Kupke Paul, Yang Zhou Jordi, Glehr Gunther, Riquelme Paloma, Scheibert Lena, Adenugba Akinbami, Schlitt Hans J, Geissler Edward K, Werner Jens M, Hutchinson James A
Department of Surgery, University Hospital Regensburg, 93053, Regensburg, Germany.
Leibniz Institute for Immunotherapy, 93053, Regensburg, Germany.
Heliyon. 2024 Nov 30;10(23):e40841. doi: 10.1016/j.heliyon.2024.e40841. eCollection 2024 Dec 15.
Routine liver function tests capture information about the metabolic and inflammatory condition of the liver, but we lack sensitive biomarkers of early hepatocyte stress. In humans, soluble CD46 (sCD46) levels in blood were recently identified as an accurate biomarker of hepatic steatosis. Here, we explore the diagnostic utility of sCD46 in other liver diseases.
We developed, optimised and validated an ELISA that facilitates measurements of human sCD46 in plasma, serum and culture supernatants. Then, we analysed mechanisms that lead to the release of sCD46 and identified its role in various hepatic stress conditions.

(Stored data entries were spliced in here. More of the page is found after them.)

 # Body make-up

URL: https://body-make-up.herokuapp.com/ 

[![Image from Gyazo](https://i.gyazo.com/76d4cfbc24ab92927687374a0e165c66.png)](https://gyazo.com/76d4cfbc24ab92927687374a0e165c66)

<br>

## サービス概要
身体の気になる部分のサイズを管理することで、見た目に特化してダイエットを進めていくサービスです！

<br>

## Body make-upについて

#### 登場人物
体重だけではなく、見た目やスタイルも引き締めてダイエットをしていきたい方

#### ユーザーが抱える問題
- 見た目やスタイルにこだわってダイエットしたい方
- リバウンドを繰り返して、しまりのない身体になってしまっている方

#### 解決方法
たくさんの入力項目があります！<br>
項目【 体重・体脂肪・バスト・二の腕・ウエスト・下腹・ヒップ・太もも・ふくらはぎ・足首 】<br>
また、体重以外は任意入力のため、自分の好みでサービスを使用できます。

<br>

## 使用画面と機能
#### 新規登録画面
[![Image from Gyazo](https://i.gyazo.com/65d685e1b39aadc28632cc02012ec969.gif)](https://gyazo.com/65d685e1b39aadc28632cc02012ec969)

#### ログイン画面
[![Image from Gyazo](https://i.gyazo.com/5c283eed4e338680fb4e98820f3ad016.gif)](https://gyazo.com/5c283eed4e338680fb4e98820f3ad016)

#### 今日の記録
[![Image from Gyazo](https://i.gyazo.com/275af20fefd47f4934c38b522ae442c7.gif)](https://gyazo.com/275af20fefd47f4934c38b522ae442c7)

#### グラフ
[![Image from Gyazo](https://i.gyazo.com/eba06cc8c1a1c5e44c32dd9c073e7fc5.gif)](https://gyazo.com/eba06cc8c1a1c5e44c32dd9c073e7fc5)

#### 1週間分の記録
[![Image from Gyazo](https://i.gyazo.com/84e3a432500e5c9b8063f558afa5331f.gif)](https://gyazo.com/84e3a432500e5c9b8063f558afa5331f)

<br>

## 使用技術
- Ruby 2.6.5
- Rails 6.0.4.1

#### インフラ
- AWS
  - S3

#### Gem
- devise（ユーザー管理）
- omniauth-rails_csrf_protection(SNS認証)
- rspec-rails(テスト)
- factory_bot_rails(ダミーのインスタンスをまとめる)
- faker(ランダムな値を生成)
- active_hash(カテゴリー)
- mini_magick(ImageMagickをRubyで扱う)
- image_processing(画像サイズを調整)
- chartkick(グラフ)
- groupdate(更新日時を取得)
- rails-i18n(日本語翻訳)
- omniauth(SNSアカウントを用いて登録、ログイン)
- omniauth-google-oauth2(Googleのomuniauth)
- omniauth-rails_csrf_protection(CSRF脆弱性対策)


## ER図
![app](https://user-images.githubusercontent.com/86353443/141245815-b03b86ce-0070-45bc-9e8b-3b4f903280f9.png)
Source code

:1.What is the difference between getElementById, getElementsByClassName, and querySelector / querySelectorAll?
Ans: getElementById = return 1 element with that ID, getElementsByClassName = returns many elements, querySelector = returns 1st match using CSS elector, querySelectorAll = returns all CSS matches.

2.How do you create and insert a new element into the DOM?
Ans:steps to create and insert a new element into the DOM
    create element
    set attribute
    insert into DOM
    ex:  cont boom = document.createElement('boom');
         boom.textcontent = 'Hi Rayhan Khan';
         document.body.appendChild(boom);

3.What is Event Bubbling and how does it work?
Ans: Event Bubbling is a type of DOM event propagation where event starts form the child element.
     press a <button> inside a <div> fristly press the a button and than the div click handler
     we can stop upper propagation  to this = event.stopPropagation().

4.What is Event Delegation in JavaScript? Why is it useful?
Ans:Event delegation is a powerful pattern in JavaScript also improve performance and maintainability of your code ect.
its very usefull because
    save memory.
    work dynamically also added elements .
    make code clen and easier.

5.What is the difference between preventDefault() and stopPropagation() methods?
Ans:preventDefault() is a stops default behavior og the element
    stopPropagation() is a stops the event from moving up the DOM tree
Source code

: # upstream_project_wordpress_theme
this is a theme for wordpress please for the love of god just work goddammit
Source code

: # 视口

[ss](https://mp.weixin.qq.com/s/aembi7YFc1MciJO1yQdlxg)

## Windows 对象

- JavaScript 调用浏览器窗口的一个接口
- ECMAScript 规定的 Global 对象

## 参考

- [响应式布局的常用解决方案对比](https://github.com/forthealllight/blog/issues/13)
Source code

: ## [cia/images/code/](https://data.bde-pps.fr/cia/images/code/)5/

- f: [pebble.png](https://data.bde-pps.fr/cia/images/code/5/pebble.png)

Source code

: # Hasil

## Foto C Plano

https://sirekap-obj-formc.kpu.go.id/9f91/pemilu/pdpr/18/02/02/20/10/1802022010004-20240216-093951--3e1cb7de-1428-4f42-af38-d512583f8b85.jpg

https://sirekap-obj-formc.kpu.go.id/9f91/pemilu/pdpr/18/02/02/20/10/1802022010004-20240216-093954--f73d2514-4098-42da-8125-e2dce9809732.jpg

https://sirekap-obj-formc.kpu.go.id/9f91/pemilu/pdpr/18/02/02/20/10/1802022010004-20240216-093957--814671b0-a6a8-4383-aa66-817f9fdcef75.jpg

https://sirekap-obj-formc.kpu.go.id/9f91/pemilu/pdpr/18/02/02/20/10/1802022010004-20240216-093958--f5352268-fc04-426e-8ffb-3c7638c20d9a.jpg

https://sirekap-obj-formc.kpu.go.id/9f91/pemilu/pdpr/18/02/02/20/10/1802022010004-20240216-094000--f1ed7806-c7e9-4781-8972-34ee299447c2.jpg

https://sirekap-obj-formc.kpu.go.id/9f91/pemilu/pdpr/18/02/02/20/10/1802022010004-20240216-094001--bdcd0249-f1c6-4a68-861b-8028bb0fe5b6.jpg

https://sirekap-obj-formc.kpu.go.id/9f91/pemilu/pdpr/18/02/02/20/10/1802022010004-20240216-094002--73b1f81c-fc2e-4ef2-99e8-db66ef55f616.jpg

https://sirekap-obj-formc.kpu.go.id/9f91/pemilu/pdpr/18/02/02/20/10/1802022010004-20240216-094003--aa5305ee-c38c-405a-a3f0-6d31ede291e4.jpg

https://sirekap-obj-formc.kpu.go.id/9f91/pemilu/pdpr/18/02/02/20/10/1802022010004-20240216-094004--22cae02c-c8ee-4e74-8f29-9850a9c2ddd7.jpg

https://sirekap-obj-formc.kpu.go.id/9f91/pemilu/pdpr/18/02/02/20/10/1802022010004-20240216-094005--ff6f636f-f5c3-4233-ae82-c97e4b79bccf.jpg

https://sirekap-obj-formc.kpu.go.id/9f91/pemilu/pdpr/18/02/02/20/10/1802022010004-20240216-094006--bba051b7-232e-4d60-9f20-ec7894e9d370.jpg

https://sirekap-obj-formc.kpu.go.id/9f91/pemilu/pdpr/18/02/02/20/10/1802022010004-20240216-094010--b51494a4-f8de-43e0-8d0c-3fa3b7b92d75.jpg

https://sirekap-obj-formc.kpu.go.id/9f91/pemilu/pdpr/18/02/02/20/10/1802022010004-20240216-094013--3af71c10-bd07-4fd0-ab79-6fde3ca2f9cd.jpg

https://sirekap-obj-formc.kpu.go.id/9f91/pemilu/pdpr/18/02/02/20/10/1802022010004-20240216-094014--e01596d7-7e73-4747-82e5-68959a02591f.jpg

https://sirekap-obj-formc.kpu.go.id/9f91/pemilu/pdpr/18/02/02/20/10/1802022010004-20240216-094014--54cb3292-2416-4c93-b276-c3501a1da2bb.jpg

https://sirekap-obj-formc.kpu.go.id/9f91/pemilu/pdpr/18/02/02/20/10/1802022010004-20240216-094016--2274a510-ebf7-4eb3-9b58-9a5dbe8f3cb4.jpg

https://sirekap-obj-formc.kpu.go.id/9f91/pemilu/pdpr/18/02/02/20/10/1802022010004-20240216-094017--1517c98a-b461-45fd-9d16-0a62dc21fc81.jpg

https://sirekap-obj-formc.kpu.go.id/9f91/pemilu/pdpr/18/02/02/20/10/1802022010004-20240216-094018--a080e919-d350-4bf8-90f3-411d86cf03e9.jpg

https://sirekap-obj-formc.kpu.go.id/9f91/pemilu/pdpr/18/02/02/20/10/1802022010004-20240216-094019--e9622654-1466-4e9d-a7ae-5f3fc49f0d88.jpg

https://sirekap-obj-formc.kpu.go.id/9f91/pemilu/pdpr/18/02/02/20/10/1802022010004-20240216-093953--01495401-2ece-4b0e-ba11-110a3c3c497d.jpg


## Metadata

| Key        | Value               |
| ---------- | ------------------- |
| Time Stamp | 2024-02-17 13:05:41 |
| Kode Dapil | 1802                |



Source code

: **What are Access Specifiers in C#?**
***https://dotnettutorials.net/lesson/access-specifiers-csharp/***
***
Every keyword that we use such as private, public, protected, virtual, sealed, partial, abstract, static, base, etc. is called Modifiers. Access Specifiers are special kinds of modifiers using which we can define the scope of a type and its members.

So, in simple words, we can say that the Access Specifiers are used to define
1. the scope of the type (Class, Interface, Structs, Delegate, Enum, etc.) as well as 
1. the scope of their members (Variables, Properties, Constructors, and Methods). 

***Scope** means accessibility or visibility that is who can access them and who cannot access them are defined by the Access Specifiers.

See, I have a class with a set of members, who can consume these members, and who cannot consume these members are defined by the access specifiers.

We discovered that prostaglandin E2 (PGE2) drives upregulation of matrix metalloproteinase (MMP)-1 in fat-loaded hepatocytes, leading to proteolytic shedding of CD46. We further found that sCD46 release was increased by viral, toxic and hypoxic stresses.
sCD46 appears to be a promising biomarker with potential applications in the detection of early liver diseases or monitoring therapeutic responses, which could complement established diagnostic algorithms because sCD46 release is uniquely responsive to hepatocyte stress.
常规肝功能检查可获取有关肝脏代谢和炎症状况的信息,但我们缺乏早期肝细胞应激的敏感生物标志物。在人类中,血液中的可溶性CD46(sCD46)水平最近被确定为肝脂肪变性的准确生物标志物。在此,我们探讨sCD46在其他肝脏疾病中的诊断效用。
我们开发、优化并验证了一种酶联免疫吸附测定法(ELISA),该方法有助于测量血浆、血清和培养上清液中的人类sCD46。然后,我们分析了导致sCD46释放的机制,并确定了其在各种肝脏应激条件下的作用。
我们发现前列腺素E2(PGE2)促使脂肪负荷肝细胞中基质金属蛋白酶(MMP)-1上调,导致CD46的蛋白水解脱落。我们进一步发现,病毒、毒性和缺氧应激会增加sCD46的释放。
sCD46似乎是一种有前景的生物标志物,在早期肝脏疾病检测或监测治疗反应方面具有潜在应用,由于sCD46释放对肝细胞应激具有独特反应,它可以补充既定的诊断算法。